Why? Because with Rucker’s self-professed musical heroes — Radney Foster, Nanci Griffith, and the like — there’s no way you’re going to get me to believe that he doesn’t know better than to characterize “all the country music fans” like this. I could probably write a book on it, but Deryl Dodd said it best not long after Pearl Snaps came out:
“It doesn’t have to be the actual old hits of the ‘70s or ‘60s, but a music that puts a new twist on the traditional sound, like Dwight Yoakam and Alan Jackson.”
Or, in other words, music that at least maintains some link to its roots as it moves forward. I mean, really. All those Texas, Red Dirt, and Americana people that everyone sings the praises of don’t sound like Waylon or George Jones, but you can clearly tell they were at least influenced by those folks and all the folks that came after, like Keith Whitley, George Strait, Ricky Skaggs, etc. I would argue the opposite of what Darius Rucker says, though — that is, country is the only genre, it seems, where wanting the genre to have some semblance of a signature sound with certain instruments and beats is seen as holding the genre back instead of keeping it grounded in its identity. Just as another example, metal has changed a pretty good bit between, say, 1970 and now — I mean, there’s a world of difference between Paranoid, Painkiller, and Symphony X’s Iconoclast, but I never heard anyone claim that the latter wasn’t a metal album, and they’d rightly have been laughed off the planet if they’d tried.
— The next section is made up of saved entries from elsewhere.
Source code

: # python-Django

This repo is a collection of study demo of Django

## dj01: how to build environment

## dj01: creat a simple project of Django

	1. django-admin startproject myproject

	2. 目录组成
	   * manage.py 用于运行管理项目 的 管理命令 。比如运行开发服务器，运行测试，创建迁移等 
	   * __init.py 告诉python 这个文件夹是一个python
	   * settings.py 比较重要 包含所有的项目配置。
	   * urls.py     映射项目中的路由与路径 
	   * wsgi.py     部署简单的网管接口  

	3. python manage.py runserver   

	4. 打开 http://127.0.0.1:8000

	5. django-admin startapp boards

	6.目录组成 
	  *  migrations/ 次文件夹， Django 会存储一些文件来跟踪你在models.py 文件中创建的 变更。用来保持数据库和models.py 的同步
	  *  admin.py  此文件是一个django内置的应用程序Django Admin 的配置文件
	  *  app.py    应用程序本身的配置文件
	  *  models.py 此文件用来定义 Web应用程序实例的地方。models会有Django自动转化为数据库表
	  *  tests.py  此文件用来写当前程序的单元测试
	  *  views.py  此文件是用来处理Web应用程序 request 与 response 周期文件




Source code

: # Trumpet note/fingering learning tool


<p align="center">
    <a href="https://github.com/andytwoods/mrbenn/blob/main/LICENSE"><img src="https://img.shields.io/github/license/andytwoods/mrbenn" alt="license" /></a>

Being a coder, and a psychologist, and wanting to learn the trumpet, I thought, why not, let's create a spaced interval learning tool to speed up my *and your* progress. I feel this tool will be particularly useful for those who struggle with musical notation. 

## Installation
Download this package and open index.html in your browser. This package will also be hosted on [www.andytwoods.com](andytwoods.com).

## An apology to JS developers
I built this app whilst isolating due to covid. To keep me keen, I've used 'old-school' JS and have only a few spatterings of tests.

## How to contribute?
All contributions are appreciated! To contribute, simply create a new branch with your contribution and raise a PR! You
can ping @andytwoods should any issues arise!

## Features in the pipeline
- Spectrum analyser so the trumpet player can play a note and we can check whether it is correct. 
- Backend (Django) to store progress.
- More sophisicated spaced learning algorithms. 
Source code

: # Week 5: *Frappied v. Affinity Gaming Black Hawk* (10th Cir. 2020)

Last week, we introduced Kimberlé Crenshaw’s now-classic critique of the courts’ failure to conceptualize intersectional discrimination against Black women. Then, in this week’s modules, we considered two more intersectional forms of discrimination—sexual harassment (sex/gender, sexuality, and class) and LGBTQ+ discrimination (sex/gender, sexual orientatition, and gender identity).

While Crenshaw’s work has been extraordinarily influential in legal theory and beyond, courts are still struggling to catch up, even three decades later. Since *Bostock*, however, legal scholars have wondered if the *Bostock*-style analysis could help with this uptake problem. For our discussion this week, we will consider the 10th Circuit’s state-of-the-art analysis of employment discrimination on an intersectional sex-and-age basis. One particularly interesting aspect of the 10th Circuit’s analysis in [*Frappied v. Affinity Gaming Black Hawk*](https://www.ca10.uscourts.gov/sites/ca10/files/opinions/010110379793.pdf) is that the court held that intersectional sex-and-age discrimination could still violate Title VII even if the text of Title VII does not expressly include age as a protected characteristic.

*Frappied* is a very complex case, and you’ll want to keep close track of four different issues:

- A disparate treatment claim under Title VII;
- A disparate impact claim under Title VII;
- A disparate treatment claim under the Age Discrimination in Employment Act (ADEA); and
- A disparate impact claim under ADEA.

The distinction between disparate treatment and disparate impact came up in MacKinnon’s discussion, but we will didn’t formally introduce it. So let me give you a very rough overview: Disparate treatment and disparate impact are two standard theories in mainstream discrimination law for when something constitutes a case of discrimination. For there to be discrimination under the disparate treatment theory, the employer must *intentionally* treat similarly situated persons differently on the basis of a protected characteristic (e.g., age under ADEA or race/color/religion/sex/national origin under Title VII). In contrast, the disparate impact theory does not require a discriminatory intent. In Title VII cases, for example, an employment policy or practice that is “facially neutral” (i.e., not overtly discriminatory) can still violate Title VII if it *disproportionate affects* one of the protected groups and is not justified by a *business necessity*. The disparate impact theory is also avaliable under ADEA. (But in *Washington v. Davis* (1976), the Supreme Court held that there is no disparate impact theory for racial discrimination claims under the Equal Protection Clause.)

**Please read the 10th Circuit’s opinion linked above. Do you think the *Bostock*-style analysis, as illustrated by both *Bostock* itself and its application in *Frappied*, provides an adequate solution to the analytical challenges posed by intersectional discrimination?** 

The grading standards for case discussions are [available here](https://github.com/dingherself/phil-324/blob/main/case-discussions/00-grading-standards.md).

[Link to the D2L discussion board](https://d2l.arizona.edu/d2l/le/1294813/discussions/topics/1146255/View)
And I’m pretty sure I never heard anyone claim that even Symphony X wasn’t metal, or that Accept was stuck in 1982 with their last three albums.
My favorite response to this, though, came in the comments at Saving Country Music back when Rucker started spouting this line of crap:
“Dude got famous for ripping off REM and has the nerve to say this? People talk about rock being dead or needing saving all the time. How many bands have been credited as saving rock? In my lifetime at least 2 (Nirvana and The Strokes). Maybe if he wasn’t in one of the most famous one shot wonder bands and had to slum it in country because fucking NO ONE bought any other Hootie albums except for the first one (which is currently clogging up the user bins and landfills near you) he wouldn’t be so defensive about his career.”
I will still say, though, that with this new talking point, Darius Rucker shows himself to be at least as big a fraud as Ryan Adams. Why? Because Rucker, just like Ryan Adams, has in a way been lying to his fans and country music fans in general. Rucker has been saying, from the beginning of his career, that he’s a fan of that kind of music and that he wanted to do more of it, but the label wouldn’t let him do it because it ostensibly wasn’t commercial enough — which implies that he believed that country music should still sound, well, country, as it evolves. This new talking point suggests that he didn’t believe any of that, and in a way, that’s even more disappointing than his actual music.